Records contained in a dataset:
*-*-*

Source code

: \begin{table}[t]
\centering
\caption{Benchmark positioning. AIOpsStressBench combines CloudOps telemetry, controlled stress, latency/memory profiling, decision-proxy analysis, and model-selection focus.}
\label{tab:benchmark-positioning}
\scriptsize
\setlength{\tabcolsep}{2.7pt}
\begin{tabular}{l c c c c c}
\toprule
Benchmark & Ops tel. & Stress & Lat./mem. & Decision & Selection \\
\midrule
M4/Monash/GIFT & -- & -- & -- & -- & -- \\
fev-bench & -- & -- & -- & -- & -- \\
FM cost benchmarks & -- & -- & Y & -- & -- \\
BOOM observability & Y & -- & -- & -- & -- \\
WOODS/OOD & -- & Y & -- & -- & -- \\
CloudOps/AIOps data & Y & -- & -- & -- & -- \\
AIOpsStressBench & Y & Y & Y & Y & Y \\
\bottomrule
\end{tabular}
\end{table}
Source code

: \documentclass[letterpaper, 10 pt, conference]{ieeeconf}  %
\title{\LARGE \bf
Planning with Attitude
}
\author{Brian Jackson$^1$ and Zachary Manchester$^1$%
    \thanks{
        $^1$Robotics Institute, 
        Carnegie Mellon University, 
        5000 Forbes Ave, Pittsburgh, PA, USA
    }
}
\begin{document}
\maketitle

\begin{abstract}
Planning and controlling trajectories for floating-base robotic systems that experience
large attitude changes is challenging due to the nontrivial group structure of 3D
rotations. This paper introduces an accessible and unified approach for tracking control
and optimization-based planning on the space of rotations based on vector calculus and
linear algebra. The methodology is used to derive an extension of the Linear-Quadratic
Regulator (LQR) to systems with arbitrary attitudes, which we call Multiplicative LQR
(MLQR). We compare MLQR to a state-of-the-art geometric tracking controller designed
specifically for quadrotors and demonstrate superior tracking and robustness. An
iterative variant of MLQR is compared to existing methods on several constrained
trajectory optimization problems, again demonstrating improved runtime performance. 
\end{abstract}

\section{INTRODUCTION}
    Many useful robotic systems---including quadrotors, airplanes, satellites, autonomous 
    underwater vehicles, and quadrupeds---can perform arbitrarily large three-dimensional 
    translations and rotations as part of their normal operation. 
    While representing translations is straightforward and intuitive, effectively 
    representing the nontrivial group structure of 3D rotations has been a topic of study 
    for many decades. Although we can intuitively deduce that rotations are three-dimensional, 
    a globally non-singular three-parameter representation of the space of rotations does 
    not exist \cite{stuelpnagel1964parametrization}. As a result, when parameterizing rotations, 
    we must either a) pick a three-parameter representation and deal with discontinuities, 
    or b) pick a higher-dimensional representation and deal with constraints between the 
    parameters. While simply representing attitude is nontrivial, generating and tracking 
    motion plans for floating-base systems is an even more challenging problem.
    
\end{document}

*-*-*

- [Required action]: Once more, write out the records above, exactly as they stand.

- [Answer box]:
Source code

: \begin{table}[t]
\centering
\caption{Benchmark positioning. AIOpsStressBench combines CloudOps telemetry, controlled stress, latency/memory profiling, decision-proxy analysis, and model-selection focus.}
\label{tab:benchmark-positioning}
\scriptsize
\setlength{\tabcolsep}{2.7pt}
\begin{tabular}{l c c c c c}
\toprule
Benchmark & Ops tel. & Stress & Lat./mem. & Decision & Selection \\
\midrule
M4/Monash/GIFT & -- & -- & -- & -- & -- \\
fev-bench & -- & -- & -- & -- & -- \\
FM cost benchmarks & -- & -- & Y & -- & -- \\
BOOM observability & Y & -- & -- & -- & -- \\
WOODS/OOD & -- & Y & -- & -- & -- \\
CloudOps/AIOps data & Y & -- & -- & -- & -- \\
AIOpsStressBench & Y & Y & Y & Y & Y \\
\bottomrule
\end{tabular}
\end{table}
Source code

: \documentclass[letterpaper, 10 pt, conference]{ieeeconf}  %
\title{\LARGE \bf
Planning with Attitude
}
\author{Brian Jackson$^1$ and Zachary Manchester$^1$%
    \thanks{
        $^1$Robotics Institute, 
        Carnegie Mellon University, 
        5000 Forbes Ave, Pittsburgh, PA, USA
    }
}
\begin{document}
\maketitle

\begin{abstract}
Planning and controlling trajectories for floating-base robotic systems that experience
large attitude changes is challenging due to the nontrivial group structure of 3D
rotations. This paper introduces an accessible and unified approach for tracking control
and optimization-based planning on the space of rotations based on vector calculus and
linear algebra. The methodology is used to derive an extension of the Linear-Quadratic
Regulator (LQR) to systems with arbitrary attitudes, which we call Multiplicative LQR
(MLQR). We compare MLQR to a state-of-the-art geometric tracking controller designed
specifically for quadrotors and demonstrate superior tracking and robustness. An
iterative variant of MLQR is compared to existing methods on several constrained
trajectory optimization problems, again demonstrating improved runtime performance. 
\end{abstract}

\section{INTRODUCTION}
    Many useful robotic systems---including quadrotors, airplanes, satellites, autonomous 
    underwater vehicles, and quadrupeds---can perform arbitrarily large three-dimensional 
    translations and rotations as part of their normal operation. 
    While representing translations is straightforward and intuitive, effectively 
    representing the nontrivial group structure of 3D rotations has been a topic of study 
    for many decades. Although we can intuitively deduce that rotations are three-dimensional, 
    a globally non-singular three-parameter representation of the space of rotations does 
    not exist \cite{stuelpnagel1964parametrization}. As a result, when parameterizing rotations, 
    we must either a) pick a three-parameter representation and deal with discontinuities, 
    or b) pick a higher-dimensional representation and deal with constraints between the 
    parameters. While simply representing attitude is nontrivial, generating and tracking 
    motion plans for floating-base systems is an even more challenging problem.
    
\end{document}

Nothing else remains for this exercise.